Dimulai dari TK yang terpaksa dipercepat, dari TK A saya langsung masuk SD, karena guru TK saya sudah 'nggak sanggup' menangani saya yang selalu mendahului mengerjakan tugas, suka iseng baca majalah yang sedang dibaca guru. Karena umur yang kurang, masuklah saya ke SD yang 'ecek-ecek'. Di sini lagi-lagi saya dominan. Dibawah bayang-bayang kakak laki-laki saya (di SD lain yang lebih populer) yang sangat aktif olahraga dan ekskul serta memiliki banyak teman, di pergaulan saya cenderung menjadi penengah. Soal olahraga? Saya nol besar!

Kompensasi saya akhirnya di akademis. Saya pacu prestasi saya setinggi mungkin. Selepas SD, saya masih mengikuti tren keluarga masuk ke SMP terbaik di Depok saat itu. Tapi ketika SMP selesai, saya menolak keras masuk SMA terbaik di Depok. Saya ingin ikut sahabat-sahabat saya yang melanjutkan ke Bogor.

Dikasih? Ya nggak lah! Selain harus naik kereta sendirian, tak familiar pula kami dengan Bogor. Akhirnya saya dan ibu tawar menawar, boleh yang jauh, asal mudah diawasi. Akhirnya, karena ibu masih dinas mengajar di daerah kalibata, pilihan kami jatuh pada SMAN 28 di Ragunan.

Saat masuk siang, saya berangkat bersama ibu ke Pasar Minggu. Ke sekolah, saya bisa naik 2-3 kali angkot/bis. Kalau masuk pagi, saya bahkan berangkat jam 5.30 untuk menghindari macet.
Saya tidak pernah mengeluh. SMA saya adalah salah satu sekolah negeri terbaik di Jakarta. Saya bertemu teman-teman yang baik dan seru. Saya bisa main ke Blok M. Saya bisa pulang malam jika ada bimbel siang hingga sore harinya. Kelas 3 SMA, saya berangkat setelah subuh dan pulang jam 9 malam.

Belakangan, saya berpikir, pasti ibu saya dulu cemas sekali ya memikirkan ulah saya, si Tukang Ngeyel ini.. :)

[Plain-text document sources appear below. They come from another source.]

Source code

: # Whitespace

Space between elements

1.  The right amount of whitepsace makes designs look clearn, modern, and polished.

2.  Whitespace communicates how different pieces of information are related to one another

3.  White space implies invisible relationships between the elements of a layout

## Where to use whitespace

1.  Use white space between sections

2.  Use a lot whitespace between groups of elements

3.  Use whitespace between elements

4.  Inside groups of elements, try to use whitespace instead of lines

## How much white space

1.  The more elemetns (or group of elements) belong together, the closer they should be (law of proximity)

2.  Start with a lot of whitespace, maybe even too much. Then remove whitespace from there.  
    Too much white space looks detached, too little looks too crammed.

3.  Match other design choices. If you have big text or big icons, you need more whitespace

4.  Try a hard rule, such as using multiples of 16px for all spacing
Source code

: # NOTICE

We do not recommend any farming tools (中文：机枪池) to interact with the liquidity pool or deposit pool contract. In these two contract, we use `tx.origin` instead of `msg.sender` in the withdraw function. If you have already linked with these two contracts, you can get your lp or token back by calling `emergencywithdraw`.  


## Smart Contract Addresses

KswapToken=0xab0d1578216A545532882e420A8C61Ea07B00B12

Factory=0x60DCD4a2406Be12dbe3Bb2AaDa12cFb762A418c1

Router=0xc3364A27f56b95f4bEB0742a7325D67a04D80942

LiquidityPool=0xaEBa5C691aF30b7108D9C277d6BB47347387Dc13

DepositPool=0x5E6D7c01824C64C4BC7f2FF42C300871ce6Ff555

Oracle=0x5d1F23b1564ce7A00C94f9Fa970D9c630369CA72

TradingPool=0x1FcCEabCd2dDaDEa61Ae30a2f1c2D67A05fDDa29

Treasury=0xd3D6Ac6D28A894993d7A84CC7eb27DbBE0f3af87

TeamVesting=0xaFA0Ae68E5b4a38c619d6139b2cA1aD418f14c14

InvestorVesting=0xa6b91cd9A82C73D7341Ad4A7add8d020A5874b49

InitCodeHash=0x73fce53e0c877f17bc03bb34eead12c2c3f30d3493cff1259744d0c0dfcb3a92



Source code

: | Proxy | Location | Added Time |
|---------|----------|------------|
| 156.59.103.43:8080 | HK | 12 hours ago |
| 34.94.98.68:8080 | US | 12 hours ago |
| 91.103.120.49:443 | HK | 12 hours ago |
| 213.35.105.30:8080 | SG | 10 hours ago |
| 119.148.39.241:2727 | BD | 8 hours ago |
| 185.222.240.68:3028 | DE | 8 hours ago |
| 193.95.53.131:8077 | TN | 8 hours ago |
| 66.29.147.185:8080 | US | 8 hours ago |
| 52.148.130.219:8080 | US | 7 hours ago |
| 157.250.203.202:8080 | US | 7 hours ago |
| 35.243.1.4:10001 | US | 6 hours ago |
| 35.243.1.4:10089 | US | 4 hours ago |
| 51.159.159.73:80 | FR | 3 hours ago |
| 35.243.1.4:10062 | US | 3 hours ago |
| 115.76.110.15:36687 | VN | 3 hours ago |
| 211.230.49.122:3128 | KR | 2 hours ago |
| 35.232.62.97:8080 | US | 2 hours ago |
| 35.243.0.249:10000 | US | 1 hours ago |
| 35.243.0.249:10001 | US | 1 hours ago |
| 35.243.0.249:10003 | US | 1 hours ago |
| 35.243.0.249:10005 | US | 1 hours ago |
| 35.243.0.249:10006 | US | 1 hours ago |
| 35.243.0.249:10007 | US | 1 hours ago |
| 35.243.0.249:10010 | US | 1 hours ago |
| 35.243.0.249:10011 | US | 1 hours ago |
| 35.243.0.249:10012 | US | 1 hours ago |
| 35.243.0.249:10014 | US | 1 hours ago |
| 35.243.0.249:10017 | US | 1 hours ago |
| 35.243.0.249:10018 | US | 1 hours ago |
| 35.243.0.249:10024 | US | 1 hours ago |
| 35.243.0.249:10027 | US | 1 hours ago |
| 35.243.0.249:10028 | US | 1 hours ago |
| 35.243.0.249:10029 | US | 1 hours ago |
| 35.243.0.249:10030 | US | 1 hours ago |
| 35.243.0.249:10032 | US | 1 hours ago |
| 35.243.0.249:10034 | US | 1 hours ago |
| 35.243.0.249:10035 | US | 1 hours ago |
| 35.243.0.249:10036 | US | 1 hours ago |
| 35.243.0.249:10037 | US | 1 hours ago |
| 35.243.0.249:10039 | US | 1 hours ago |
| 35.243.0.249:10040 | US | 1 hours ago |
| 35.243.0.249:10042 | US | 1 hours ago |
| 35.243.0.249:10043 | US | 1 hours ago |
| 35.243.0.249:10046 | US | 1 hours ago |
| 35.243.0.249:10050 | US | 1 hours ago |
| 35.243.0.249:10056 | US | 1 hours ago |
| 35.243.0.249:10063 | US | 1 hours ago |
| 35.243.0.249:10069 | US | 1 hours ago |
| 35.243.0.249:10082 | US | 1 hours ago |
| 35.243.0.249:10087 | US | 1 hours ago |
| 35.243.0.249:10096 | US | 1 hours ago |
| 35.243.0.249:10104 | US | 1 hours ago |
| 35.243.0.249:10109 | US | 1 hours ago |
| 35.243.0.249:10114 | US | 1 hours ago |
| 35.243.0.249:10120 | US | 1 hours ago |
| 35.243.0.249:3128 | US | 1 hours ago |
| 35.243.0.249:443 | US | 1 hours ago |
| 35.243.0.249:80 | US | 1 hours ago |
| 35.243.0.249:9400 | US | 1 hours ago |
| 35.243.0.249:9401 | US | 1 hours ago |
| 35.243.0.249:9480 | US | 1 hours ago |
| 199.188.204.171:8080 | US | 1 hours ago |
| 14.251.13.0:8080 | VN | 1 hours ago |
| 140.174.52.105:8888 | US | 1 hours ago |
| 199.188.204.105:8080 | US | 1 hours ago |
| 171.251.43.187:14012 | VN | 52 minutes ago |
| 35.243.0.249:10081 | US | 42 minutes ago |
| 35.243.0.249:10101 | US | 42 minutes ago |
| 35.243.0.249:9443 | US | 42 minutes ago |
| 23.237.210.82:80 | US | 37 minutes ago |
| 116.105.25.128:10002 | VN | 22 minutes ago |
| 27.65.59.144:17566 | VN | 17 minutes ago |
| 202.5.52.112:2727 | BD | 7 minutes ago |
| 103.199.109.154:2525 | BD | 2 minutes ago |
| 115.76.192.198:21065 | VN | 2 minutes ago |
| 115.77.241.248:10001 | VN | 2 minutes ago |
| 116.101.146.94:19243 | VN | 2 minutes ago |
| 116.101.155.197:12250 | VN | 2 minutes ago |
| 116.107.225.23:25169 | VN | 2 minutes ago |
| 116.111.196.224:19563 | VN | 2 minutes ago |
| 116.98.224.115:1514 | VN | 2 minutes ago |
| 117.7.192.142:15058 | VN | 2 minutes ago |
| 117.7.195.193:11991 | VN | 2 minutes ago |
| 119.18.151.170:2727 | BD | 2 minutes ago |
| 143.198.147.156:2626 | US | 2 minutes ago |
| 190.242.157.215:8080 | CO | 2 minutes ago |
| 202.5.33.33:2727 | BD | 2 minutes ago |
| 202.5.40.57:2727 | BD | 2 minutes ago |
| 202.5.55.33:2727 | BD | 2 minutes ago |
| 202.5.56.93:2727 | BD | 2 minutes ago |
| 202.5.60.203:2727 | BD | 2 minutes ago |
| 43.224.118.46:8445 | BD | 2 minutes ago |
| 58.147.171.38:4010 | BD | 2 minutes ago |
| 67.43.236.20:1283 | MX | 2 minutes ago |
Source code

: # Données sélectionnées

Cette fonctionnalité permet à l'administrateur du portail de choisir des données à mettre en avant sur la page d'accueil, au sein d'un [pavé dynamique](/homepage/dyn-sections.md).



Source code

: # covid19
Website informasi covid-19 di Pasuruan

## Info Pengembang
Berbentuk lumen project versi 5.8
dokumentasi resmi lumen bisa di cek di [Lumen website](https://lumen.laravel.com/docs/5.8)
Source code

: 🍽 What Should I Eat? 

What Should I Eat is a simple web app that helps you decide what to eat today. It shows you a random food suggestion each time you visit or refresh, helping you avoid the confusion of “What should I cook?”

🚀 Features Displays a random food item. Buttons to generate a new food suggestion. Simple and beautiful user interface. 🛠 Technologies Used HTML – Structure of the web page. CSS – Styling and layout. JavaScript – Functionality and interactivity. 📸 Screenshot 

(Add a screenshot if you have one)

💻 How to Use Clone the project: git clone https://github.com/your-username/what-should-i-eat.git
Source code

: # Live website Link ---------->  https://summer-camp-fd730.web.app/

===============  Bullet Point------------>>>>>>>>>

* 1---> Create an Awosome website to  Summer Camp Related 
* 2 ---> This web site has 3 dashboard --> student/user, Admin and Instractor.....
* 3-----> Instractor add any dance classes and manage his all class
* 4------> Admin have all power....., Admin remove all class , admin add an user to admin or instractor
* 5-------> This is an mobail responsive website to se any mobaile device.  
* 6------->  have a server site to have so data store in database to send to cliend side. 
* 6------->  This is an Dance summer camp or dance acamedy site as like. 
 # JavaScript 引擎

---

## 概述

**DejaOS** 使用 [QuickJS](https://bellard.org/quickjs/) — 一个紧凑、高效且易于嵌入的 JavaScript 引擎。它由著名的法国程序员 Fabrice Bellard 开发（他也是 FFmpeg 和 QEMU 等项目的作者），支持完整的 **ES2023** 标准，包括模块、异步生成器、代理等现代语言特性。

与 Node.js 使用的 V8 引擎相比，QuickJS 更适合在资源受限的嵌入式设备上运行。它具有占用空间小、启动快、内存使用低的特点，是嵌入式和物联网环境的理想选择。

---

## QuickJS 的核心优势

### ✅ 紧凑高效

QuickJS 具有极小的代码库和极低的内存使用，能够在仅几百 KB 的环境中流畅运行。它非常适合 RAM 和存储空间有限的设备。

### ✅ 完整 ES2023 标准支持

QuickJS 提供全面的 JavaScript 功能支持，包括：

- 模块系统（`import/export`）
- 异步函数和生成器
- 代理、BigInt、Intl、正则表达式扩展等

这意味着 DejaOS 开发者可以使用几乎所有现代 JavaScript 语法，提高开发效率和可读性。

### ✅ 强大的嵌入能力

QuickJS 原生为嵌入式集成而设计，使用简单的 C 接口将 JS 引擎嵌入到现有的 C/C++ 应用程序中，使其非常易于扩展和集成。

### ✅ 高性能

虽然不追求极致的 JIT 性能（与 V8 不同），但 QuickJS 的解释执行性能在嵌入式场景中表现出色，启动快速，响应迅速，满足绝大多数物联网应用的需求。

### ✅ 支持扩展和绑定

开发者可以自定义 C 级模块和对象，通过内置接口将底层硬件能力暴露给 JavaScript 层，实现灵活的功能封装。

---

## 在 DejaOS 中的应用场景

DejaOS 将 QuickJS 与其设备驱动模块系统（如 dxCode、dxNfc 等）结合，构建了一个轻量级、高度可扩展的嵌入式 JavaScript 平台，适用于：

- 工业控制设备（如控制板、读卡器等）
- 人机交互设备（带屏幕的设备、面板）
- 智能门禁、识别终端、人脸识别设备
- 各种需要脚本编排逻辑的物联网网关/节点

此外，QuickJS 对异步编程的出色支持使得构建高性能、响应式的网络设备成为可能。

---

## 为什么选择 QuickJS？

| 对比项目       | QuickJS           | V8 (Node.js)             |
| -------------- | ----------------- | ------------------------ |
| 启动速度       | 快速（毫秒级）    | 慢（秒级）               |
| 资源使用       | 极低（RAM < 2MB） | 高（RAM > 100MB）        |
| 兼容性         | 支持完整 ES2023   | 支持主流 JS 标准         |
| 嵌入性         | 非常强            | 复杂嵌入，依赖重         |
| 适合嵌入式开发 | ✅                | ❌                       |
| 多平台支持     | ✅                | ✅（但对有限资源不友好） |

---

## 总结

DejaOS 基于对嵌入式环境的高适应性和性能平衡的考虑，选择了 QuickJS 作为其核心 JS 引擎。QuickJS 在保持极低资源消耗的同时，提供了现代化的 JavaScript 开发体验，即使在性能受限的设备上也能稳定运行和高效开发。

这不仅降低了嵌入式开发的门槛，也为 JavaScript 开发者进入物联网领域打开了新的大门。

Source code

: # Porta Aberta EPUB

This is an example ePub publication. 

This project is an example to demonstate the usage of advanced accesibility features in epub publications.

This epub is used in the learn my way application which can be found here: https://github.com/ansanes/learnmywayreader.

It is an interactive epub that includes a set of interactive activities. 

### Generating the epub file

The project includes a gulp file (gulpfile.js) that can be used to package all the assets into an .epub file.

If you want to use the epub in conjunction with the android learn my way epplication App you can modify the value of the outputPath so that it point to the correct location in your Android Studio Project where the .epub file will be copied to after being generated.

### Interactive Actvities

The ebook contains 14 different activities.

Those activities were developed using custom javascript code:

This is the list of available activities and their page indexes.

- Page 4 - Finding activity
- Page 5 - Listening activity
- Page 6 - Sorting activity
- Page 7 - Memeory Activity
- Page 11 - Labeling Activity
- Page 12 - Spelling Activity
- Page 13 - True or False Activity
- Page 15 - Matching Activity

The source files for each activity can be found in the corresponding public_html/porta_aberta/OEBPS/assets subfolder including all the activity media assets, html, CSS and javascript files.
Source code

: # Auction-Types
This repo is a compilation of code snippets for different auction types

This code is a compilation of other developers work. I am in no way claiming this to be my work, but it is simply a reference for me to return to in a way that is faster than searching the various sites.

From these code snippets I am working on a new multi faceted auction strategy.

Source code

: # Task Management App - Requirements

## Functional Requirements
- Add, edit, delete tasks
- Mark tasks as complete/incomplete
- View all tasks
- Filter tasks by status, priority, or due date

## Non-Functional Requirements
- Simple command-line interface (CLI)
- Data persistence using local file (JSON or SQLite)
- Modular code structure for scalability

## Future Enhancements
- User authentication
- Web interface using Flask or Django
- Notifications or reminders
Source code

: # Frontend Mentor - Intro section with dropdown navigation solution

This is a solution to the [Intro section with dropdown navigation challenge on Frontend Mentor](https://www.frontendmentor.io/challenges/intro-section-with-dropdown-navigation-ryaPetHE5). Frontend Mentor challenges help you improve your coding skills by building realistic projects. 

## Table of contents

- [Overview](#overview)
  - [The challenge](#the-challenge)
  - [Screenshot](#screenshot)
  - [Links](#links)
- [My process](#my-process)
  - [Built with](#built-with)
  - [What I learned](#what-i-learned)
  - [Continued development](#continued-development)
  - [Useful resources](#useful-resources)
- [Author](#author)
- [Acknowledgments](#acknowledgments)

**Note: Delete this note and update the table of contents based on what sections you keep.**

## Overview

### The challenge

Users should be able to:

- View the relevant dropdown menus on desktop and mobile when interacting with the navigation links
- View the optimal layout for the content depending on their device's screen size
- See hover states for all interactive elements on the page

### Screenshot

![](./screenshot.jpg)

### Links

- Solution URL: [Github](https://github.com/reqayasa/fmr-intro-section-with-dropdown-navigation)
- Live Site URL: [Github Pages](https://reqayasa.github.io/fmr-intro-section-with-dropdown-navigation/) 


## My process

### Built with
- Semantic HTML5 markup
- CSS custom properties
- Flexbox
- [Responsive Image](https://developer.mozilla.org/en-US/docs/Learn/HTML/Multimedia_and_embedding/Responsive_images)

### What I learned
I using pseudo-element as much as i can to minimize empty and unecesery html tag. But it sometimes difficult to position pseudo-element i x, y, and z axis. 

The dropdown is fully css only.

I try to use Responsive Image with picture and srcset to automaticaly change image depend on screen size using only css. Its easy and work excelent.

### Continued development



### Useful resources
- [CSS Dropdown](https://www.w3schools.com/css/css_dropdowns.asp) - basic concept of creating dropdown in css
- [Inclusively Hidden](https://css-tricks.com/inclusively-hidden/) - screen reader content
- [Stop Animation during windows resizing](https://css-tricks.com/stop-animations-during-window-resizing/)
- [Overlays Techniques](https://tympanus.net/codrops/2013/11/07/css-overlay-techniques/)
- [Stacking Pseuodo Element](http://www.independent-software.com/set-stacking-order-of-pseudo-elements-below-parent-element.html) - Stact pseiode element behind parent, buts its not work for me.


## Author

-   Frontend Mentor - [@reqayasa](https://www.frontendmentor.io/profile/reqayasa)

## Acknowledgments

Sampai di situ saja? Tidak. Lulus SMA, saya menolak mendaftar ke UI, dengan alasan terlalu dekat dari rumah. Saya menolak mendaftar ke STAN, dengan alasan andai diterima pun, saya tidak akan menyukai pelajarannya (I hate Economics!). Saya ngotot mendaftar ke ITB untuk UMPTN, Teknik Kimia pula, yang ratingnya sangat tinggi saat itu.
Ibu sangat khawatir saat itu, menganggap pilihan saya terlalu berat. Untuk menyenangkan beliau, kami mencari pilihan program studi yang saya suka jika saya tidak lulus UMPTN. Ke D2 Kimia Terapan UI, ke Poltek ITB, bahkan akhirnya saya mendaftar ke AKA Bogor. Pilihan kedua UMPTN pun saya pilih UNDIP (yang ratingnya jauh dibawah, kalau UGM masih terlalu tinggi).

Ndilalah, saya diterima di AKA Bogor tanpa tes, tapi harus setor uang daftar ulang, deadlinenya sebelum pengumunan UMPTN. Ibu sudah meminta saya memutuskan, sudah menyiapkan uangnya, karena benar-benar khawatir saya tidak lolos UMPTN.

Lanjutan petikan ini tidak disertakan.